First off, check out my former boss, Jonathan, and the talk he did with another guy about how not to do technical interviewing. The irony to people who have had bad experiences interviewing at Microsoft is not lost on me, but Jonathan gets it. Obviously, since he hired me. :) Go rate up his video!
The problem in hiring starts with the fact that resumes don't mean much. You look for the key word matches for what you're looking for, and from there look at the depth and breadth of the experience. If it doesn't smell like bullshit, you move on to a phone screen. From there you further dismiss the fakers. By the time you bring someone in, I would guess that 90% of the time you can already be pretty sure they would be a good fit, and you can have your choice of candidates provided they like you and your offer.
But it's the screening part that is such a huge burden. The resume part isn't that big of a deal. I can get through a stack of resumes pretty fast and figure out who I want to follow up with. It's the next stage of the screening that takes too damn long and sucks the life out of you.
My typical phone screen is more about the gauging the person's knowledge. I don't ask them to identify acronyms like SOLID or DRY (I can never remember what the former stands for), but I can walk them through questions about language and object-oriented patterns and get a pretty good feel for where they are. But even if you're trying to get a faker off of the phone, these still take a half-hour at least, and that's not counting the overhead in agreeing to a time to talk.
If I bring someone in for real interviews, that's going to take at least three hours, including some time working on a real software problem with, you know a computer. I don't complain about that part, it's the screening process that is a huge burden.
Hiring people, even for something as technical as a software development position, is still largely a problem with human beings. Expectations are set, social contracts have to be followed and of course people have to get along. It just doesn't feel like it should be so inefficient.
First off, job boards are nearly useless. They're just keyword matching devices. The quality of candidates varies by board, but it's still not a great value prop. Staffing agencies add even less value, especially now that it's common for a person sitting in India or China to just roll through a database, making keyword matches, spamming people.
I've been talking with people a lot lately about how to make the discovery and vetting process more efficient. The use cases for smaller to medium sized businesses in particular interest me, since they might not even have someone who is technically proficient enough to make that first critical hire.

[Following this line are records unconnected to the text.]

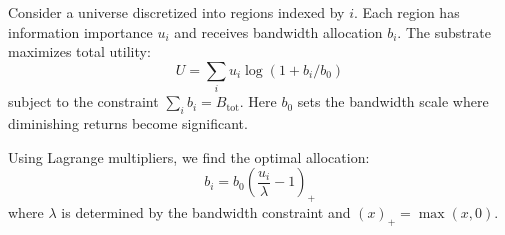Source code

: \documentclass[12pt,letterpaper]{book}
\begin{document}
Consider a universe discretized into regions indexed by $i$. Each region has information importance $u_i$ and receives bandwidth allocation $b_i$. The substrate maximizes total utility:
\begin{equation}
U = \sum_i u_i \log(1 + b_i/b_0)
\end{equation}
subject to the constraint $\sum_i b_i = B_{\text{tot}}$. Here $b_0$ sets the bandwidth scale where diminishing returns become significant.

Using Lagrange multipliers, we find the optimal allocation:
\begin{equation}
b_i = b_0 \left( \frac{u_i}{\lambda} - 1 \right)_+
\end{equation}
where $\lambda$ is determined by the bandwidth constraint and $(x)_+ = \max(x,0)$.
\end{document}
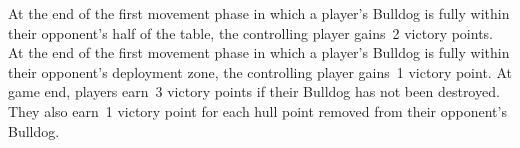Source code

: \begin{scoring}  
\begin{primaries}

  At the end of the first movement phase in which a player's Bulldog
  is fully within their opponent's half of the table, the controlling
  player gains~2 victory points.  At the end of the first movement
  phase in which a player's Bulldog is fully within their opponent's
  deployment zone, the controlling player gains~1 victory point.  At
  game end, players earn~3 victory points if their Bulldog has not
  been destroyed.  They also earn~1 victory point for each hull point
  removed from their opponent's Bulldog.


\end{primaries}
\end{scoring}
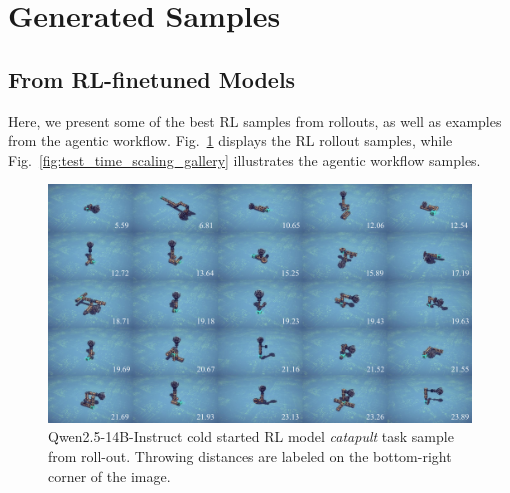 \clearpage
\newpage
\section{Generated Samples}

\subsection{From RL-finetuned Models}
Here, we present some of the best RL samples from rollouts, as well as examples from the agentic workflow. Fig.~\ref{fig:RL_best_sample} displays the RL rollout samples, while Fig.~\ref{fig:test_time_scaling_gallery} illustrates the agentic workflow samples. 

\begin{figure}[h!]
  \centering
  \includegraphics[width=\linewidth]{figures/RL_sample_new_v2.pdf}
  \caption{\footnotesize Qwen2.5-14B-Instruct cold started RL model \textit{catapult} task sample from roll-out. Throwing distances are labeled on the bottom-right corner of the image.}
  \label{fig:RL_best_sample}
\end{figure}

\newpage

I'm open to suggestions. How do you make the discovery and vetting easier? Is there a technical process that could help?
Hi Jeff
Quite agree with you on the subject. However as I had myself experienced it as a a job seeker, the whole experience of finding a developer's job is a real burden.
One new thing I noticed in my search is the tendency for a company to test people before talking to them. It is also a waste of time for a candidate, because technical tests should never replace the human factor.
I got a job at the end but it was with a company who use traditional screening and real one on one interviews.